As the district finishes its first week of classes Friday, teachers and parents say they're still concerned about how computer distribution, attendance and technology issues will impact students and the budget this year.
'B+' for attendance
On the first day of school, HISD said 140,102 students logged onto classes, but 68,000 students - or about 33 percent of the anticipated enrollment - did not log on. The number of absent students improved the next two days. By Thursday, the number of absent students dropped to 32,000.
Any student who doesn't log onto classes by Friday will be dropped from enrollment and will have to re-register for classes in order to attend, HISD Interim Superintendent Dr. Grenita Lathan said during a school board meeting on Thursday.

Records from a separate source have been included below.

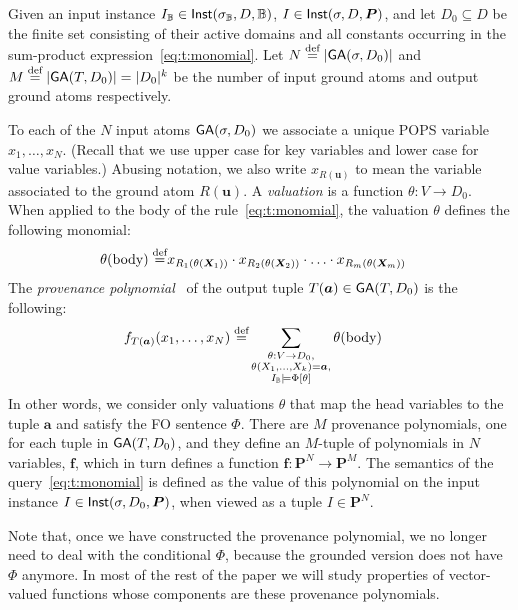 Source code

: 
Given an input instance $I_\mathbb B \in \textsf{Inst}(\sigma_\mathbb B, D, \mathbb B)$,
$I \in \textsf{Inst}(\sigma, D, \bm P)$, and let $D_0 \subseteq D$ be the
finite set consisting of their active domains and all constants
occurring in the sum-product expression~\eqref{eq:t:monomial}.  Let
$N \stackrel{\text{def}}{=} |\textsf{GA}(\sigma, D_0)|$ and
$M \stackrel{\text{def}}{=} |\textsf{GA}(T,D_0)| = |D_0|^k$ be the number of input ground
atoms and output ground atoms respectively.

To each of the $N$ input atoms $\textsf{GA}(\sigma,D_0)$ we associate a unique POPS variable
$x_1, \ldots, x_N$. (Recall that we use upper case for key variables and
lower case for value variables.)
Abusing notation, we also write $x_{R(\bm u)}$ to mean the variable associated to the ground
atom $R(\bm u)$.
A {\em valuation} is a function $\theta : V \rightarrow D_0$.
When applied to the body of the rule~\eqref{eq:t:monomial}, the valuation $\theta$ defines the
following monomial:
%
\begin{align}
  \theta(\text{body}) \stackrel{\text{def}}{=} & x_{R_1(\theta(\bm X_1))}\cdot x_{R_2(\theta(\bm X_2))} \cdot \ldots \cdot x_{R_m(\theta(\bm X_m))} \label{eq:grounding:monomial}
\end{align}
%
The {\em provenance polynomial}~\cite{DBLP:conf/pods/GreenKT07} of the output tuple
$T(\bm a) \in \textsf{GA}(T,D_0)$ is the following:
%
\begin{align}
  f_{T(\bm a)}(x_1, \ldots, x_N) \stackrel{\text{def}}{=} &
  \sum_{\substack{\theta: V \rightarrow D_0, \\ \theta(X_1,\ldots,X_k)=\bm a, \\ I_\mathbb B \models
  \Phi[\theta]}} \theta(\text{body}) \label{eq:grounding:polynomial}
\end{align}
%
In other words, we consider only valuations $\theta$ that map the head
variables to the tuple $\bm a$ and satisfy the FO sentence $\Phi$.
There are $M$ provenance polynomials, one for each tuple in
$\textsf{GA}(T,D_0)$, and they define an $M$-tuple of polynomials in $N$
variables, $\bm f$, which in turn defines a function
$\bm f : \bm P^N \rightarrow \bm P^M$.  The semantics of the
query~\eqref{eq:t:monomial} is defined as the value of this polynomial
on the input instance $I \in \textsf{Inst}(\sigma, D_0, \bm P)$, when viewed
as a tuple $I \in \bm P^N$.

Note that, once we have constructed the provenance polynomial, we no longer need to deal with the
conditional $\Phi$, because the grounded version does not have $\Phi$ anymore.
In most of the rest of the paper we will study properties of vector-valued
functions whose components are these provenance polynomials.

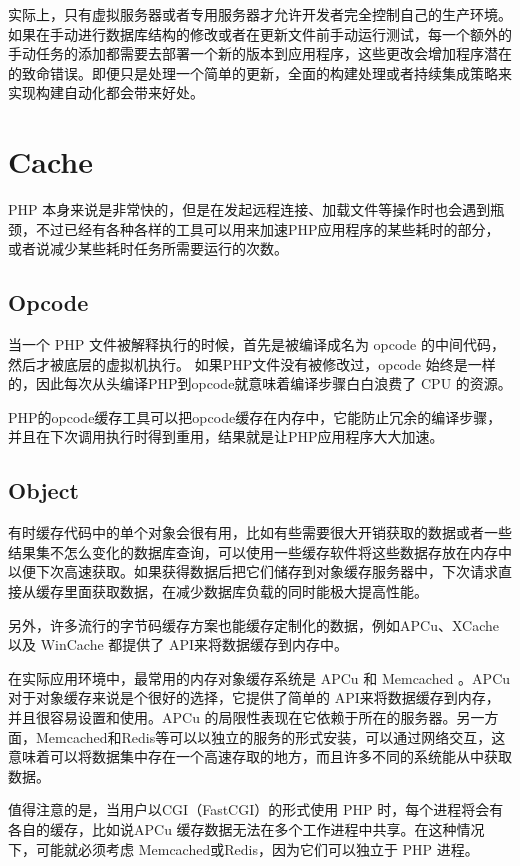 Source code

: 实际上，只有虚拟服务器或者专用服务器才允许开发者完全控制自己的生产环境。如果在手动进行数据库结构的修改或者在更新文件前手动运行测试，每一个额外的手动任务的添加都需要去部署一个新的版本到应用程序，这些更改会增加程序潜在的致命错误。即便只是处理一个简单的更新，全面的构建处理或者持续集成策略来实现构建自动化都会带来好处。

\section{Cache}

PHP 本身来说是非常快的，但是在发起远程连接、加载文件等操作时也会遇到瓶颈，不过已经有各种各样的工具可以用来加速PHP应用程序的某些耗时的部分，或者说减少某些耗时任务所需要运行的次数。

\subsection{Opcode}


当一个 PHP 文件被解释执行的时候，首先是被编译成名为 opcode 的中间代码，然后才被底层的虚拟机执行。 如果PHP文件没有被修改过，opcode 始终是一样的，因此每次从头编译PHP到opcode就意味着编译步骤白白浪费了 CPU 的资源。

PHP的opcode缓存工具可以把opcode缓存在内存中，它能防止冗余的编译步骤，并且在下次调用执行时得到重用，结果就是让PHP应用程序大大加速。

\subsection{Object}

有时缓存代码中的单个对象会很有用，比如有些需要很大开销获取的数据或者一些结果集不怎么变化的数据库查询，可以使用一些缓存软件将这些数据存放在内存中以便下次高速获取。如果获得数据后把它们储存到对象缓存服务器中，下次请求直接从缓存里面获取数据，在减少数据库负载的同时能极大提高性能。

另外，许多流行的字节码缓存方案也能缓存定制化的数据，例如APCu、XCache 以及 WinCache 都提供了 API来将数据缓存到内存中。

在实际应用环境中，最常用的内存对象缓存系统是 APCu 和 Memcached 。APCu 对于对象缓存来说是个很好的选择，它提供了简单的 API来将数据缓存到内存，并且很容易设置和使用。APCu 的局限性表现在它依赖于所在的服务器。另一方面，Memcached和Redis等可以以独立的服务的形式安装，可以通过网络交互，这意味着可以将数据集中存在一个高速存取的地方，而且许多不同的系统能从中获取数据。

值得注意的是，当用户以CGI（FastCGI）的形式使用 PHP 时，每个进程将会有各自的缓存，比如说APCu 缓存数据无法在多个工作进程中共享。在这种情况下，可能就必须考虑 Memcached或Redis，因为它们可以独立于 PHP 进程。


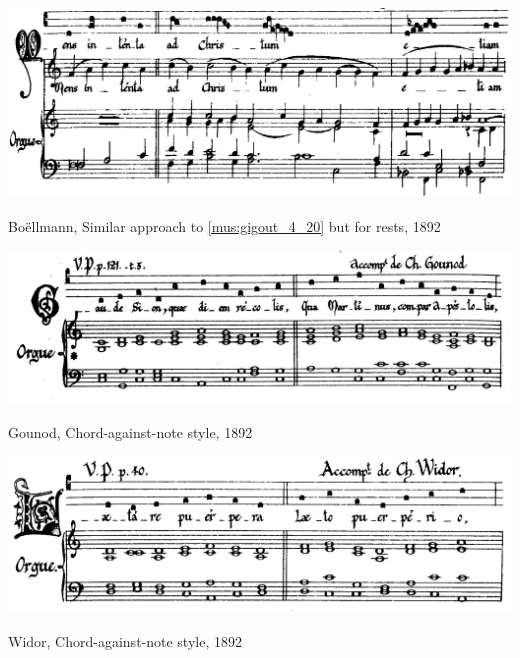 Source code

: \vspace*{\fill}

\begin{example}
  \centering
  \includegraphics[width=\linewidth]{c/3/ex/boellmann_3_7.png}
  \caption{Boëllmann, Similar approach to \cref{mus:gigout_4_20} but for rests, 1892}
  \label{mus:boellmann_3_7}
\end{example}

\vspace*{\fill}

\clearpage

\vspace*{\fill}

\begin{example}
  \centering
  \includegraphics[width=\linewidth]{c/3/ex/gounod_3_18.jpg}
  \caption{Gounod, Chord-against-note style, 1892}
  \label{mus:gounod_3_18}
\end{example}

\vspace*{\fill}

\begin{example}
  \centering
  \includegraphics[width=\linewidth]{c/3/ex/widor_2_1.jpg}
  \caption{Widor, Chord-against-note style, 1892}
  \label{mus:widor_2_1}
\end{example}

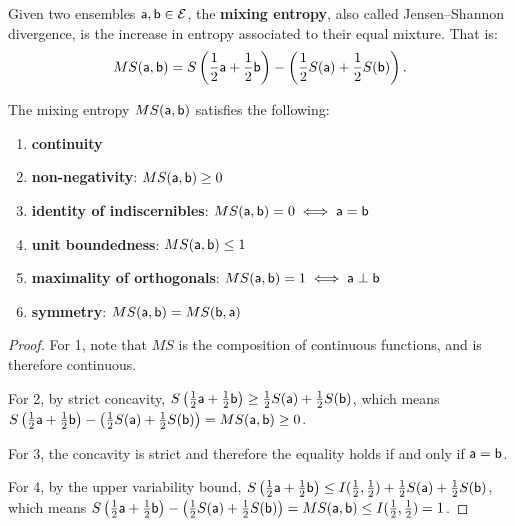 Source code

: \begin{mathSection}
\begin{defn}
	Given two ensembles $\ens[a], \ens[b] \in \Ens$, the \textbf{mixing entropy}, also called Jensen--Shannon divergence, is the increase in entropy associated to their equal mixture. That is:
	$$MS(\ens[a], \ens[b]) = S\left(\frac{1}{2}\ens[a] + \frac{1}{2} \ens[b]\right) - \left(\frac{1}{2} S(\ens[a]) + \frac{1}{2} S(\ens[b])\right).$$
\end{defn}

\begin{prop}
	The mixing entropy $MS(\ens[a], \ens[b])$ satisfies the following:
	\begin{enumerate}
		\item \textbf{continuity}
		\item \textbf{non-negativity}: $MS(\ens[a], \ens[b]) \geq 0$
		\item \textbf{identity of indiscernibles}: $MS(\ens[a], \ens[b]) = 0 \iff \ens[a]=\ens[b]$
		\item \textbf{unit boundedness}: $MS(\ens[a], \ens[b]) \leq 1$
		\item \textbf{maximality of orthogonals}: $MS(\ens[a], \ens[b]) = 1 \iff \ens[a] \ortho \ens[b]$
		\item \textbf{symmetry}: $MS(\ens[a], \ens[b]) = MS(\ens[b], \ens[a])$
	\end{enumerate}
\end{prop}

\begin{proof}
	For 1, note that $MS$ is the composition of continuous functions, and is therefore continuous.
	
	For 2, by strict concavity, $S\left(\frac{1}{2} \ens[a] + \frac{1}{2} \ens[b]\right) \geq \frac{1}{2} S(\ens[a]) + \frac{1}{2} S(\ens[b])$, which means $S\left(\frac{1}{2} \ens[a] + \frac{1}{2} \ens[b]\right) - \left(\frac{1}{2} S(\ens[a]) + \frac{1}{2} S(\ens[b])\right) = MS(\ens[a], \ens[b]) \geq 0$.
	
	For 3, the concavity is strict and therefore the equality holds if and only if $\ens[a] = \ens[b]$.
	
	For 4, by the upper variability bound, $S\left(\frac{1}{2} \ens[a] + \frac{1}{2} \ens[b]\right) \leq I(\frac{1}{2}, \frac{1}{2}) + \frac{1}{2} S(\ens[a]) + \frac{1}{2} S(\ens[b])$, which means $S\left(\frac{1}{2} \ens[a] + \frac{1}{2} \ens[b]\right) - \left(\frac{1}{2} S(\ens[a]) + \frac{1}{2} S(\ens[b])\right) = MS(\ens[a], \ens[b]) \leq I(\frac{1}{2}, \frac{1}{2}) = 1$.
	

\end{proof}
\end{mathSection}
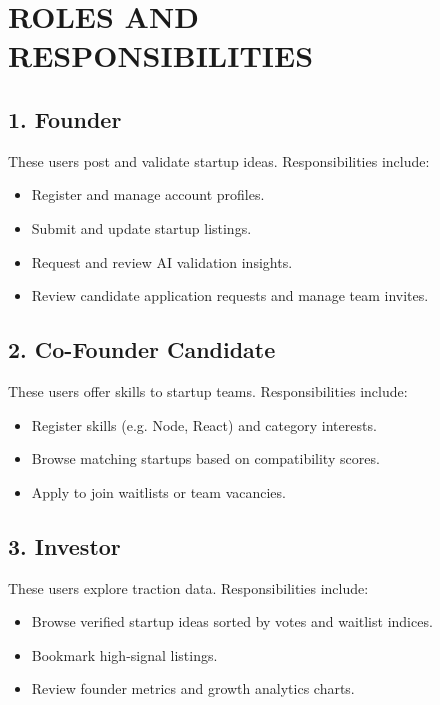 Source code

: \documentclass[12pt,a4paper]{report}
\begin{document}
\chapter{ROLES AND RESPONSIBILITIES}

\section{1. Founder}
These users post and validate startup ideas. Responsibilities include:
\begin{itemize}
    \item Register and manage account profiles.
    \item Submit and update startup listings.
    \item Request and review AI validation insights.
    \item Review candidate application requests and manage team invites.
\end{itemize}

\section{2. Co-Founder Candidate}
These users offer skills to startup teams. Responsibilities include:
\begin{itemize}
    \item Register skills (e.g. Node, React) and category interests.
    \item Browse matching startups based on compatibility scores.
    \item Apply to join waitlists or team vacancies.
\end{itemize}

\section{3. Investor}
These users explore traction data. Responsibilities include:
\begin{itemize}
    \item Browse verified startup ideas sorted by votes and waitlist indices.
    \item Bookmark high-signal listings.
    \item Review founder metrics and growth analytics charts.
\end{itemize}
\end{document}
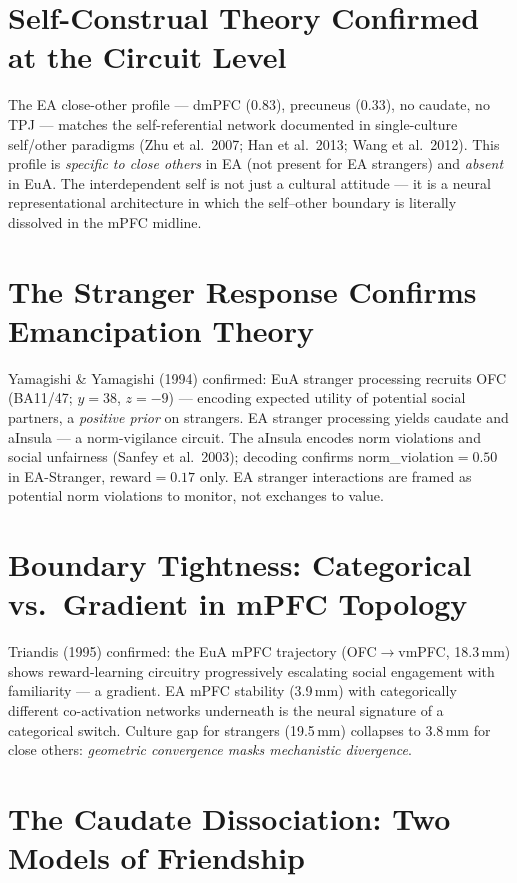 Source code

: \documentclass[11pt,a4paper]{report}
\begin{document}
\section*{Self-Construal Theory Confirmed at the Circuit Level}

The EA close-other profile --- dmPFC (0.83), precuneus (0.33), no caudate, no TPJ ---
matches the self-referential network documented in single-culture self/other paradigms
(Zhu et al.\ 2007; Han et al.\ 2013; Wang et al.\ 2012). This profile is \emph{specific to
close others} in EA (not present for EA strangers) and \emph{absent} in EuA. The
interdependent self is not just a cultural attitude --- it is a neural representational
architecture in which the self--other boundary is literally dissolved in the mPFC midline.

\section*{The Stranger Response Confirms Emancipation Theory}

Yamagishi \& Yamagishi (1994) confirmed: EuA stranger processing recruits OFC (BA11/47;
$y=38$, $z=-9$) --- encoding expected utility of potential social partners, a \emph{positive
prior} on strangers. EA stranger processing yields caudate and aInsula --- a norm-vigilance
circuit. The aInsula encodes norm violations and social unfairness (Sanfey et al.\ 2003);
decoding confirms norm\_violation$=0.50$ in EA-Stranger, reward$=0.17$ only. EA stranger
interactions are framed as potential norm violations to monitor, not exchanges to value.

\section*{Boundary Tightness: Categorical vs.\ Gradient in mPFC Topology}

Triandis (1995) confirmed: the EuA mPFC trajectory (OFC$\to$vmPFC, 18.3\,mm) shows
reward-learning circuitry progressively escalating social engagement with familiarity ---
a gradient. EA mPFC stability (3.9\,mm) with categorically different co-activation networks
underneath is the neural signature of a categorical switch. Culture gap for strangers
(19.5\,mm) collapses to 3.8\,mm for close others: \emph{geometric convergence masks
mechanistic divergence}.

\section*{The Caudate Dissociation: Two Models of Friendship}
\end{document}
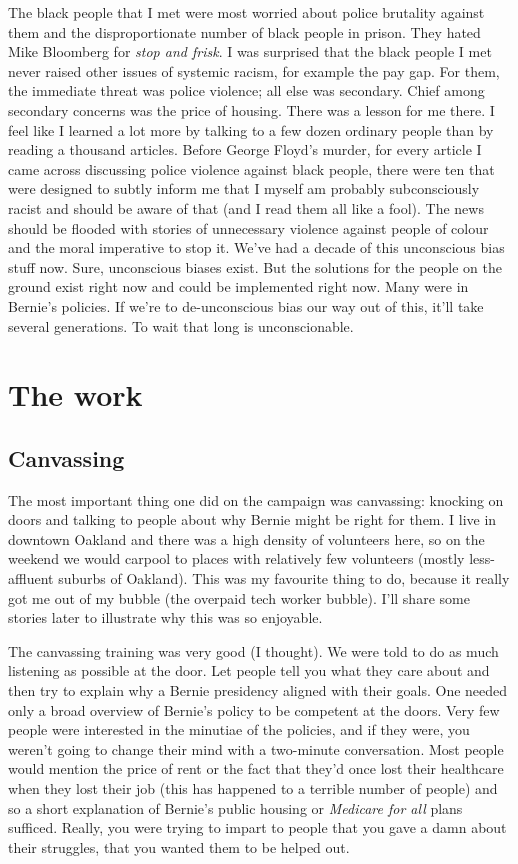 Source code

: \documentclass[]{book}
\begin{document}
The black people that I met were most worried about police brutality against them and the disproportionate number of black people in prison. They hated Mike Bloomberg for \emph{stop and frisk}. I was surprised that the black people I met never raised other issues of systemic racism, for example the pay gap. For them, the immediate threat was police violence; all else was secondary. Chief among secondary concerns was the price of housing. There was a lesson for me there. I feel like I learned a lot more by talking to a few dozen ordinary people than by reading a thousand articles. Before George Floyd's murder, for every article I came across discussing police violence against black people, there were ten that were designed to subtly inform me that I myself am probably subconsciously racist and should be aware of that (and I read them all like a fool). The news should be flooded with stories of unnecessary violence against people of colour and the moral imperative to stop it. We've had a decade of this unconscious bias stuff now. Sure, unconscious biases exist. But the solutions for the people on the ground exist right now and could be implemented right now. Many were in Bernie's policies. If we're to de-unconscious bias our way out of this, it'll take several generations. To wait that long is unconscionable.

\hypertarget{the-work}{%
\chapter{The work}\label{the-work}}

\hypertarget{canvassing}{%
\section{Canvassing}\label{canvassing}}

The most important thing one did on the campaign was canvassing: knocking on doors and talking to people about why Bernie might be right for them. I live in downtown Oakland and there was a high density of volunteers here, so on the weekend we would carpool to places with relatively few volunteers (mostly less-affluent suburbs of Oakland). This was my favourite thing to do, because it really got me out of my bubble (the overpaid tech worker bubble). I'll share some stories later to illustrate why this was so enjoyable.

The canvassing training was very good (I thought). We were told to do as much listening as possible at the door. Let people tell you what they care about and then try to explain why a Bernie presidency aligned with their goals. One needed only a broad overview of Bernie's policy to be competent at the doors. Very few people were interested in the minutiae of the policies, and if they were, you weren't going to change their mind with a two-minute conversation. Most people would mention the price of rent or the fact that they'd once lost their healthcare when they lost their job (this has happened to a terrible number of people) and so a short explanation of Bernie's public housing or \emph{Medicare for all} plans sufficed. Really, you were trying to impart to people that you gave a damn about their struggles, that you wanted them to be helped out.
\end{document}
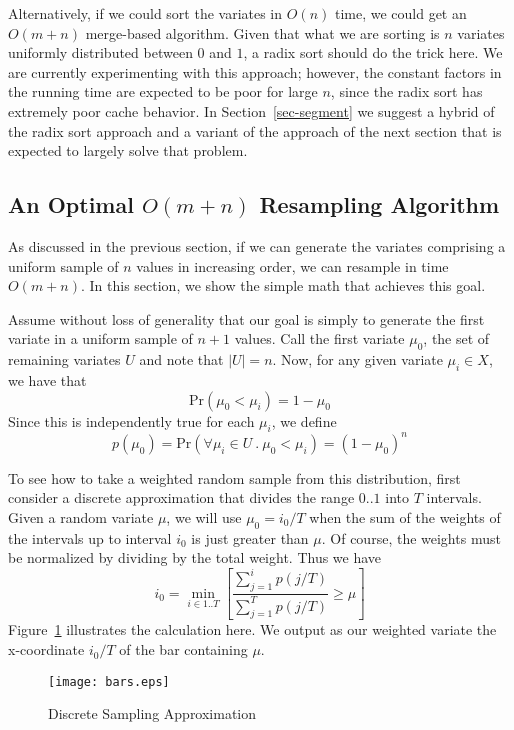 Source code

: \documentclass[12pt]{article}
\newcommand{\Prob}{\text{Pr}}
\begin{document}
  Alternatively, if we could sort the variates in $O(n)$
  time, we could get an $O(m + n)$ merge-based algorithm.
  Given that what we are sorting is $n$ variates uniformly
  distributed between $0$ and $1$, a radix sort should do
  the trick here.  We are currently experimenting with this
  approach; however, the constant factors in the running
  time are expected to be poor for large $n$, since the
  radix sort has extremely poor cache behavior.  In
  Section~\ref{sec-segment} we suggest a hybrid of the radix
  sort approach and a variant of the approach of the
  next section that is expected to largely
  solve that problem.

\subsection{An Optimal $O(m + n)$ Resampling Algorithm}\label{sec-optimal}

  As discussed in the previous section, if we can generate
  the variates comprising a uniform sample of $n$ values in
  increasing order, we can resample in time $O(m + n)$.  In
  this section, we show the simple math that achieves this
  goal.

  Assume without loss of generality that our goal is simply
  to generate the first variate in a uniform sample of $n +
  1$ values.  Call the first variate $\mu_0$, the set of
  remaining variates $U$ and note that $|U|=n$.  Now, for
  any given variate $\mu_i \in X$, we have that
    $$ \Prob(\mu_0 < \mu_i) = 1 - \mu_0 $$
  Since this is independently true for each $\mu_i$, we define
    $$p(\mu_0) = \Prob(\forall \mu_i \in U ~.~ \mu_0 < \mu_i) = (1 - \mu_0)^n$$
  
  To see how to take a weighted random sample from this
  distribution, first consider a discrete approximation that
  divides the range $0..1$ into $T$ intervals.  Given a
  random variate $\mu$, we will use $\mu_0=i_0/T$ when
  the sum of the weights of the intervals up to interval $i_0$
  is just greater than $\mu$.  Of course, the weights must be
  normalized by dividing by the total weight.  Thus we have
    $$i_0=\min_{i\in1..T}\left[{\frac{\sum_{j=1}^{i}{p(j/T)}}
                         {\sum_{j=1}^{T}{p(j/T)}} \ge \mu}\right]$$
  Figure~\ref{fig-calculus} illustrates the calculation
  here.  We output as our weighted variate the
  x-coordinate $i_0/T$ of the bar containing $\mu$.

  \begin{figure}
    \centering
    \texttt{[image: bars.eps]}
    \caption{Discrete Sampling Approximation}\label{fig-calculus}
  \end{figure}
\end{document}
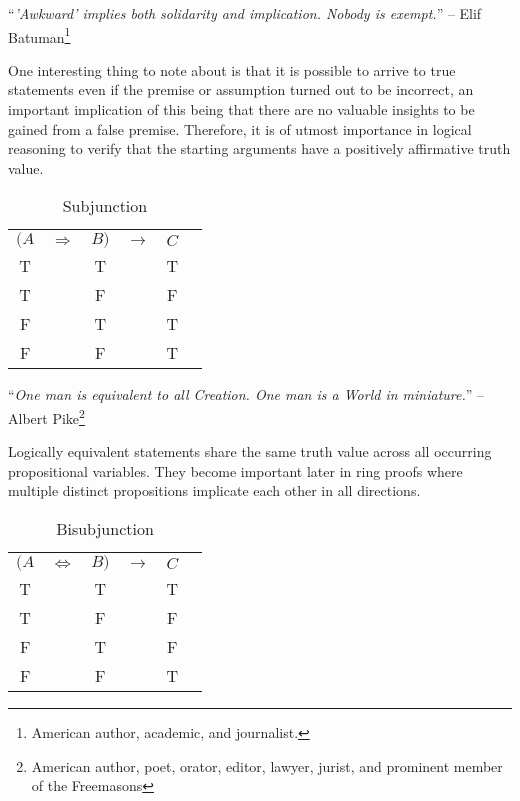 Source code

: \begin{displayquote}
    ``\emph{'Awkward' implies both solidarity and implication. Nobody is exempt.}''
    -- Elif Batuman\footnote{American author, academic, and journalist.}
\end{displayquote}

One interesting thing to note about  is that it is
possible to arrive to true statements even if the premise or assumption turned out
to be incorrect, an important implication of this being that there are no valuable
insights to be gained from a false premise. Therefore, it is of utmost importance
in logical reasoning to verify that the starting arguments have a positively affirmative
truth value.

\begin{table}[hbt!]
    \centering
    \begin{tabular}{*{6}{c}}
        $(A$ & $\Rightarrow$ & $B)$ & $\rightarrow$ & $C$ \\
           T &               & T    &               & T   \\
           T &               & F    &               & F   \\
           F &               & T    &               & T   \\
           F &               & F    &               & T   \\
    \end{tabular}
    \caption{Subjunction}\label{table-subjunction}
\end{table}

\begin{displayquote}
    ``\emph{One man is equivalent to all Creation. One man is a World in miniature.}''
    -- Albert Pike\footnote{American author, poet, orator, editor, lawyer, jurist,
    and prominent member of the Freemasons}
\end{displayquote}

Logically equivalent statements share the same truth value across all occurring
propositional variables. They become important later in ring proofs where multiple
distinct propositions implicate each other in all directions.

\begin{table}[hbt!]
    \centering
    \begin{tabular}{*{6}{c}}
        $(A$ & $\Leftrightarrow$ & $B)$ & $\rightarrow$ & $C$ \\
           T &                   & T    &               & T   \\
           T &                   & F    &               & F   \\
           F &                   & T    &               & F   \\
           F &                   & F    &               & T   \\
    \end{tabular}
    \caption{Bisubjunction}\label{table-bisubjunction}
\end{table}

"Attendance and enrollment? I would give it about a B+," said Scott Parker, a seventh-grade science teacher at Navarro Middle School. "We do need to watch the numbers that dip because, of course, when those numbers are decreasing or declining that is less funds that we're getting from the government in order to keep running those schools."
The Texas Education Agency issued a waiver during the spring, at the onset of the COVID-19 pandemic, that allowed districts to not take attendance. This year, though, attendance will be important to maintain the same funding levels.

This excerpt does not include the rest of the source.